● What you have to do
Each line of the records that includes "automation" should be found and copied.

□ □ □

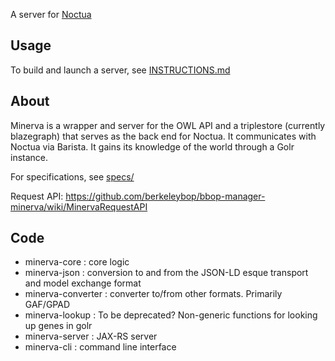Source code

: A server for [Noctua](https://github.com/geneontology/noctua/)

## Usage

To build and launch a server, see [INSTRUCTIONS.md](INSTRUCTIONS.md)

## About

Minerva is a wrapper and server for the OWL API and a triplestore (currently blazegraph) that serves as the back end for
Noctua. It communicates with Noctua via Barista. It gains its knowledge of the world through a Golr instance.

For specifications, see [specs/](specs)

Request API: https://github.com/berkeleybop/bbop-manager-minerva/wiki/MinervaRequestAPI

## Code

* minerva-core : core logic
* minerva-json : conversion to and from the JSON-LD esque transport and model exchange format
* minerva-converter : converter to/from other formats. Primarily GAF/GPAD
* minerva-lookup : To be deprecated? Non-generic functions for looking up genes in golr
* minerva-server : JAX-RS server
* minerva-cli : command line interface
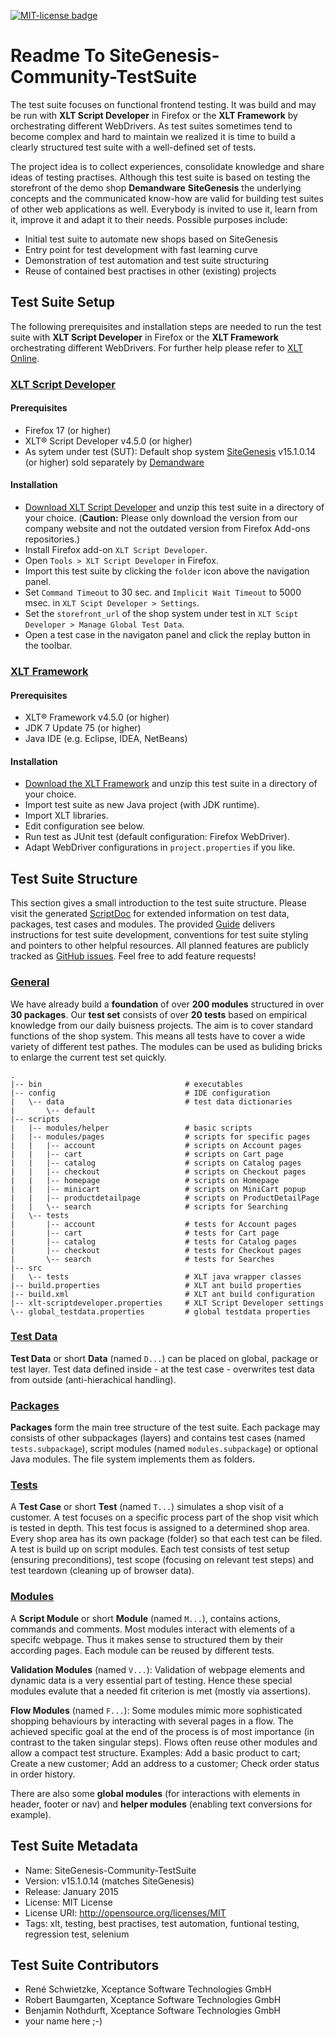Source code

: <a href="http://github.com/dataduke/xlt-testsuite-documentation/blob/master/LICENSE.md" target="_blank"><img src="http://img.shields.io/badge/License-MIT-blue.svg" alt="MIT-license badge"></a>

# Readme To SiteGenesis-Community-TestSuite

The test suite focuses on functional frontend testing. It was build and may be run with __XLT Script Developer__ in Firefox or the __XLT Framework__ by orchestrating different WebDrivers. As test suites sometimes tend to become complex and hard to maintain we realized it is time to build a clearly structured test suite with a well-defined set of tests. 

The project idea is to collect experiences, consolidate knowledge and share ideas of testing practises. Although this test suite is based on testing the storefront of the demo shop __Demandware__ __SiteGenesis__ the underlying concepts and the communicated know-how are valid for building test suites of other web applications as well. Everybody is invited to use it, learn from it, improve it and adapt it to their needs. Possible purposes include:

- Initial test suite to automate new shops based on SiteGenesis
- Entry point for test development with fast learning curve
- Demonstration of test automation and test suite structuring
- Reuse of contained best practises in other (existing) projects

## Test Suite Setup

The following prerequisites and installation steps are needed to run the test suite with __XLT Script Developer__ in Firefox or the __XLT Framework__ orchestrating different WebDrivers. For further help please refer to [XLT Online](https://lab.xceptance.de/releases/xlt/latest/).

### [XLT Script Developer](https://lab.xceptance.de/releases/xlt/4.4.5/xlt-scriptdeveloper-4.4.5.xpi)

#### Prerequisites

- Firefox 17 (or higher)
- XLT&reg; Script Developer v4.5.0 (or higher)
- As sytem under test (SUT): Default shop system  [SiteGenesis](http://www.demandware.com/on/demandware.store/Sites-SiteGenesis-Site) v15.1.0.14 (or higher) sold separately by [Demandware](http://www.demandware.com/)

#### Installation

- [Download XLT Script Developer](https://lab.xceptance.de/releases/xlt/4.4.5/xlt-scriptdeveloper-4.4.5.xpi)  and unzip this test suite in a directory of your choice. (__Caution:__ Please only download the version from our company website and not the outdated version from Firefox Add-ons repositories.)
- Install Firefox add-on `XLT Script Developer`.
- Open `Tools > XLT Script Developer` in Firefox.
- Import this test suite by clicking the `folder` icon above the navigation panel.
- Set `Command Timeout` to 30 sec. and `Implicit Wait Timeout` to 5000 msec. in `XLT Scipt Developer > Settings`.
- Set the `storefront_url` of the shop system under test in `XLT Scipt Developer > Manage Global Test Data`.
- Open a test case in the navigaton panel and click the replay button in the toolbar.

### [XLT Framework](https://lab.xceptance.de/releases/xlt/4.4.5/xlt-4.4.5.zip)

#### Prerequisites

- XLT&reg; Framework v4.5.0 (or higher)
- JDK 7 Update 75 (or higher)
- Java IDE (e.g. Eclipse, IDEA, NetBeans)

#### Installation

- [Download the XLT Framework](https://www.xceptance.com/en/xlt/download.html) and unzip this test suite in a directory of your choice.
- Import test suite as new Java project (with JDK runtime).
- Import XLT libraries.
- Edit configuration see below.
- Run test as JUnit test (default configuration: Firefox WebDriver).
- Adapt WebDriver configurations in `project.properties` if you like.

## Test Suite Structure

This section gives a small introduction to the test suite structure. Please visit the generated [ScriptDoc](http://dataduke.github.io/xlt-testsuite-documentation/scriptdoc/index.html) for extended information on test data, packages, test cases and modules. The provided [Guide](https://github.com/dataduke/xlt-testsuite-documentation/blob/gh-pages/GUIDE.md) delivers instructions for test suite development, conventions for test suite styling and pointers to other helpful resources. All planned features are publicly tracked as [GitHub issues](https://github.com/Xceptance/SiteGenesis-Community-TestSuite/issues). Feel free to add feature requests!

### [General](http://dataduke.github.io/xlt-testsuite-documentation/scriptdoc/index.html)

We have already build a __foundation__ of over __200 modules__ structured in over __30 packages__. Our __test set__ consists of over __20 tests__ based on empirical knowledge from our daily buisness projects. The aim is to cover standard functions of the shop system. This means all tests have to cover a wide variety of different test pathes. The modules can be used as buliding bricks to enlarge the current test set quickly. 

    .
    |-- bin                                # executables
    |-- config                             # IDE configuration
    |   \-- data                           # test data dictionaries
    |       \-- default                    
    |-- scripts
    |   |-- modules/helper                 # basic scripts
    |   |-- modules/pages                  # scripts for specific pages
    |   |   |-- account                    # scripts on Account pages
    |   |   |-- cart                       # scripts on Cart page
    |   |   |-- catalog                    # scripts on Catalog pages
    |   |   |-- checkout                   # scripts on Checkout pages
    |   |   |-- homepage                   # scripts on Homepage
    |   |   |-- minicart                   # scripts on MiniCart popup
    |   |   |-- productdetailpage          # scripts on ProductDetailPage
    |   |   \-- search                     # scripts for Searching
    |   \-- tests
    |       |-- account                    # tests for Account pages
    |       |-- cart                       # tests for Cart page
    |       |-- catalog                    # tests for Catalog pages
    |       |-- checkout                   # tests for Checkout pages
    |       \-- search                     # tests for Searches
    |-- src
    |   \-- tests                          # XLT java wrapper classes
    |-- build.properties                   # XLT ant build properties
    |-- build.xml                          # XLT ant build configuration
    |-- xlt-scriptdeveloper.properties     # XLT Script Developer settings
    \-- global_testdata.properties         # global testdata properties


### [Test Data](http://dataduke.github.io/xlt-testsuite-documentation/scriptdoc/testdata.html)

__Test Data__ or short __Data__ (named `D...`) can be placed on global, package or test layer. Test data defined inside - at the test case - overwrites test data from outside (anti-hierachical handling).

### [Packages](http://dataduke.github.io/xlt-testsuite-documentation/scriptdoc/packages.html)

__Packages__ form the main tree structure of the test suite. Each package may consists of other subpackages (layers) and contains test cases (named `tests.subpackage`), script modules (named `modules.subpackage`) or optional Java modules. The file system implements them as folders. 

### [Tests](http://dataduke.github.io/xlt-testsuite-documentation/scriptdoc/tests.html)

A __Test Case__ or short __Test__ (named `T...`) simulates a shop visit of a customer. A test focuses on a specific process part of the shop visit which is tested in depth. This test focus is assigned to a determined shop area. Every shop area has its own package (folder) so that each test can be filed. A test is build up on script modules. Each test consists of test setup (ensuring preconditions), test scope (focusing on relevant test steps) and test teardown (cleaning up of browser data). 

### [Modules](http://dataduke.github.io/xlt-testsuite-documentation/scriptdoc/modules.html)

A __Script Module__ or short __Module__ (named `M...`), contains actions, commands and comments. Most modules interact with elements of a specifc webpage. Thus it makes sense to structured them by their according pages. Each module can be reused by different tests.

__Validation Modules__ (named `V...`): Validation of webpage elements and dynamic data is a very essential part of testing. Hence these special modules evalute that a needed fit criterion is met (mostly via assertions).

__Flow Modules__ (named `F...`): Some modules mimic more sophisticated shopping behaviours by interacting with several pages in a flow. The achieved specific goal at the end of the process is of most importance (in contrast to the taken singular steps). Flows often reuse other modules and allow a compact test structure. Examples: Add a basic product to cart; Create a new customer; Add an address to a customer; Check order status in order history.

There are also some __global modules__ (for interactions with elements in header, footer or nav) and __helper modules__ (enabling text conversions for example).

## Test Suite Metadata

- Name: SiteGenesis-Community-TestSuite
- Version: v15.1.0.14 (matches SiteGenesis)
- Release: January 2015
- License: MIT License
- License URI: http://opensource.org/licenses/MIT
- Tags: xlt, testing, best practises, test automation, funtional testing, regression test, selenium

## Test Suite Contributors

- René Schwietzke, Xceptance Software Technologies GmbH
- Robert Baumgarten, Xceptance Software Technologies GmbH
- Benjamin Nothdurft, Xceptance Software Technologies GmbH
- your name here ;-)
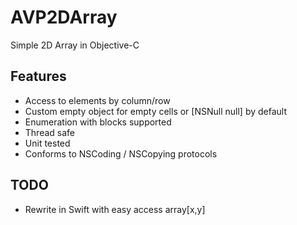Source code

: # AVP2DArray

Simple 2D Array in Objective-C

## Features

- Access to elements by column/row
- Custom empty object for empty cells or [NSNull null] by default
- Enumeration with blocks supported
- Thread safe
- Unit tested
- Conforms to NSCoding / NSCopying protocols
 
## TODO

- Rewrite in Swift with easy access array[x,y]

□ □ □

● Answer section
- Demonstration of test automation and test suite structuring
- Tags: xlt, testing, best practises, test automation, funtional testing, regression test, selenium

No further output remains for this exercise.